The $4-million project aims to retain the homespun facility's 'original character' while upgrading its amenities.

May 22, 2011|By Karen Wada, Special to the Los Angeles Times

When the 65th Ojai Music Festival opens on June 9, one of the main attractions will be the stage itself.

Libbey Bowl, the festival's quaint and rustic home for more than half a century, has undergone a $4-million makeover. Its historic wooden clamshell, weakened by rot and termites, has been replaced by a concrete-and-steel structure designed by Ojai architect David Bury; seating and sight lines have been improved; and the cramped backstage has been expanded.

"Even with all the changes we've tried to keep the original character," says Jeff Haydon, the festival's executive director, noting that the latest shell echoes its predecessor's familiar arched design.

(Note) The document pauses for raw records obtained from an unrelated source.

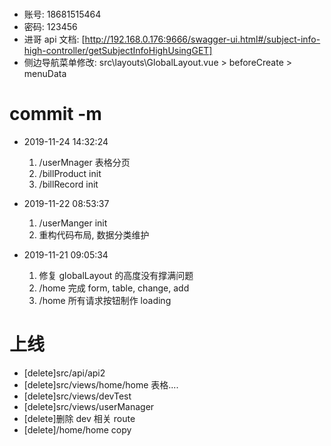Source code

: #

- 账号:
  18681515464
- 密码:
  123456
- 进哥 api 文档:
  [http://192.168.0.176:9666/swagger-ui.html#/subject-info-high-controller/getSubjectInfoHighUsingGET]
- 侧边导航菜单修改:
  src\layouts\GlobalLayout.vue > beforeCreate > menuData

# commit -m

- 2019-11-24 14:32:24

  1. /userMnager 表格分页
  2. /billProduct init
  3. /billRecord init

- 2019-11-22 08:53:37

  1. /userManger init
  2. 重构代码布局, 数据分类维护

- 2019-11-21 09:05:34

  1. 修复 globalLayout 的高度没有撑满问题
  2. /home 完成 form, table, change, add
  3. /home 所有请求按钮制作 loading

# 上线

- [delete]src/api/api2
- [delete]src/views/home/home 表格....
- [delete]src/views/devTest
- [delete]src/views/userManager
- [delete]删除 dev 相关 route
- [delete]/home/home copy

Such nods to the past reflect Ojai's desire to honor both the creation of the new bowl and the legacy of the old one. The city-owned amphitheater, which sits in a downtown park, has long been the heart of the local cultural scene, offering audiences the chance to enjoy everything from Shakespeare to Stravinsky amid majestic oaks and sycamores. The venue is best known for hosting this small town's big-time classical music festival, which debuted in a school auditorium in 1947 before moving to its current site in the 1950s.

Since then, the bowl (which bears the name of early civic leader Edward Drummond Libbey) has evolved into a facility that, including its lawn area, has a capacity of about 1,500. The festival has grown too, gaining international attention with its adventurous, eclectic programming and ability to bring world-class performers and composers to an out-of-the-way spot in Ventura County.

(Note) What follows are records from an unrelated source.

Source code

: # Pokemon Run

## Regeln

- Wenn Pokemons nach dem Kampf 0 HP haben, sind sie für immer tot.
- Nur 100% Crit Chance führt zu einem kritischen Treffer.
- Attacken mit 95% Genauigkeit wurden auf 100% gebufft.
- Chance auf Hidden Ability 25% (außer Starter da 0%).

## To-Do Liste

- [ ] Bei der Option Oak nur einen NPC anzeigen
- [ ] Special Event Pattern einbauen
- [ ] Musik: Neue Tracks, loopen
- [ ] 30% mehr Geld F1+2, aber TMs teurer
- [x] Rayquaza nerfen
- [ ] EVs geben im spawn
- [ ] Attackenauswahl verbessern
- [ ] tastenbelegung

Artists have come to Ojai because of its free-spirited ambience and the festival's devotion to creative combustion, and because someone always seems to know someone who can add something to the mix. Aaron Copland conducted his own work to inaugurate the bowl in 1957. Others who have appeared there include Michael Tilson Thomas, Kent Nagano, Mitsuko Uchida, Esa-Pekka Salonen and Dawn Upshaw, the music director for this year's festival.

The bowl itself has also been a draw, although performing outdoors has had its oddities as well as charms. Singing birds join in from time to time. Conductor Pierre Boulez held up the start of one concert to let a noisy train pass by.

Because the original venue was built, as Haydon puts it, "on a shoestring with good-heartedness but not always a lot of practicality," artists and audiences have grown accustomed to going without certain amenities. The festival's photo archive —an important source for keeping bowl memories alive — includes a picture from the mid-1950s that shows no one is immune to "roughing it." In it, Igor Stravinsky, bulky bag in hand, is seen emerging from a tent that was serving as a green room.

"That's the spirit of the place," says Haydon. "It's a classic Libbey Bowl moment."